An industry that sells or rents, or facilitates the renting or buying and selling, of physical goods using internet technology.


  • Marketplaces (general)

    An open platform which facilitates the assembling together of buyers and sellers to transact with one another. Prices are set by the seller, and in many cases sellers have to handle payments or logistics themselves. Consumers can browse and choose to which seller do they want to make purchases with. Does not focus on one specific category of product. There’s usually a way for sellers to post products directly on the marketplace. Includes “classifieds” sites focusing on goods.

  • Marketplaces (fashion and beauty)

    Marketplaces focusing on fashion, apparel, accessories, cosmetics, and/or beauty products.

  • Marketplaces (food)

    Marketplaces focusing on food, both fresh, cooked, or manufactured. Includes agriculture.

  • Marketplaces (consumer electronics)

    Marketplaces focusing on consumer electronics like smartphones, laptops, and other gadgets.

  • Marketplaces (automobiles)

    Marketplaces focusing on the buying or renting of vehicles.

  • Marketplaces (miscellaneous niche)

    Marketplaces focusing on a niche that doesn’t belong to one of the major categories.

  • Retail (general)

    An online retailer buys goods from manufacturers and/or brands, or manufactures the goods themselves, and then sells them to consumers online. Prices are set by the online retailer. Logistics and payments are often handled by them too.

  • Retail (fashion and beauty)

    Online retailers focusing on fashion, apparel, accessories, cosmetics, and/or beauty products.

  • Retail (food)

    Retailers focusing on food, both fresh, cooked, or manufactured. Includes agriculture.

  • Retail (consumer electronics)

    Retailers focusing on consumer electronics like smartphones, laptops, and other gadgets.

  • Retail (automobiles)

    Retailers focusing on the buying or renting of vehicles.

  • Retail (miscellaneous niche)

    Retailers focusing on a niche that doesn’t belong to one of the major categories.

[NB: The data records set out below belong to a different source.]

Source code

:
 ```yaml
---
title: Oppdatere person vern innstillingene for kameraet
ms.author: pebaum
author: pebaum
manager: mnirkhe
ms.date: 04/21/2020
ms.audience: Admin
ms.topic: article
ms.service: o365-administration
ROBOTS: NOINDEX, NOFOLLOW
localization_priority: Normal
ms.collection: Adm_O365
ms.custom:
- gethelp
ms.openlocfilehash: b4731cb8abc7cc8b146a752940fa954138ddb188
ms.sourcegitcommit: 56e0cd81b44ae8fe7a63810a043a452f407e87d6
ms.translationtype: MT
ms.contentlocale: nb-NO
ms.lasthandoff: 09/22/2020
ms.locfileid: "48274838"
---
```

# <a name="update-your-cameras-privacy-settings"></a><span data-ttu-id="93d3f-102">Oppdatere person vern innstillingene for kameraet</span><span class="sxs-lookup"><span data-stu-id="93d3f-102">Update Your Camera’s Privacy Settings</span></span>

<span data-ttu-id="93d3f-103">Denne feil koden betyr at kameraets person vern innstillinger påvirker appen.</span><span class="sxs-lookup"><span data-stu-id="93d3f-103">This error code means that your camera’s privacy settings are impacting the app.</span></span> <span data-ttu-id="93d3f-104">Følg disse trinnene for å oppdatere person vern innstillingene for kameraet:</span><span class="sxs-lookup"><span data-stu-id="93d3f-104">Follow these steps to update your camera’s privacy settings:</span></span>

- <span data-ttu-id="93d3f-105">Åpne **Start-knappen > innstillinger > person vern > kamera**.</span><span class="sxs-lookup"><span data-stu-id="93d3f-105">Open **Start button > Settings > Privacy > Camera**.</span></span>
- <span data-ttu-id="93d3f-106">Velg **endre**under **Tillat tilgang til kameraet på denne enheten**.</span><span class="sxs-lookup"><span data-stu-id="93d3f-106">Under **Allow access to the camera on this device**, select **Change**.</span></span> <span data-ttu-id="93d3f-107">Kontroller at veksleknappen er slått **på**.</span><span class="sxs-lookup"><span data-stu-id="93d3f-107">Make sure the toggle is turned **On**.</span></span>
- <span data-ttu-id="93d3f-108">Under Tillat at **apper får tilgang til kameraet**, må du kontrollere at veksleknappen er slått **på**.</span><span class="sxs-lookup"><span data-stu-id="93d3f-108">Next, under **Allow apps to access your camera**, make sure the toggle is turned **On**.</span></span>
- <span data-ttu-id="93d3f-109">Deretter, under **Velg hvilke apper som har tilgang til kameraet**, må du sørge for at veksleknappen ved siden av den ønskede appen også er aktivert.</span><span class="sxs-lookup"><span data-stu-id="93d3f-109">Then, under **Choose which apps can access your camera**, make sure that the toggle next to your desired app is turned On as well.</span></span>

  • Ecommerce seller tools and services

    Tools and services that help brands sell their goods online, either via their own online retail presence or via a marketplace, and track the performance of their online sales.

  • Ecommerce aggregators

    Online services which do not stock goods or facilitate buying and selling, but drive traffic to ecommerce sites. These services typically make money through referral fees from the ecommerce sites. Includes coupon or group buying style sites, price comparison, consumer product review sites, and cashback services.

  • Ecommerce logistics

    Logistics is an industry that’s involved in the acquiring, storing, and transporting of resources. Ecommerce logistics firms primarily serve commerce firms.

  • B2B ecommerce

    Ecommerce which facilitates the online distribution of goods between businesses, which include wholesalers, brands, and retailers.

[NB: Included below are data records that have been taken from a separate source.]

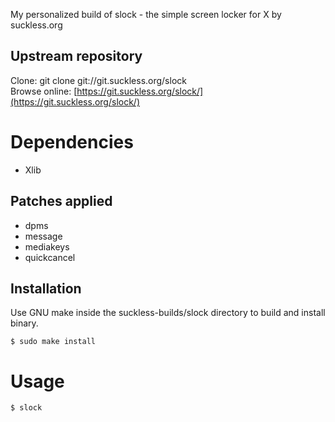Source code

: My personalized build of slock - the simple screen locker for X by suckless.org  

## Upstream repository
Clone: git clone git://git.suckless.org/slock  
Browse online: [https://git.suckless.org/slock/](https://git.suckless.org/slock/)

# Dependencies
- Xlib

## Patches applied
- dpms
- message
- mediakeys
- quickcancel

## Installation
Use GNU make inside the suckless-builds/slock directory to build and install binary.
```
$ sudo make install
```
# Usage
```
$ slock 
```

Fintech is a new financial industry that applies technology to improve the management of money. Excludes Kickstarter-like crowdfunding sites.


  • Financial accounting and admin

    Administration includes systems and services that make financial administration more efficient. This includes accounting software, which is the systematic and comprehensive recording of financial transactions pertaining to a business. It can be divided into personal and enterprise segments, with the latter covering financial institutions or processes within financial departments in companies.

  • Financial exchanges

    Exchanges allow the direct trading between individuals or businesses of one financial instrument for another.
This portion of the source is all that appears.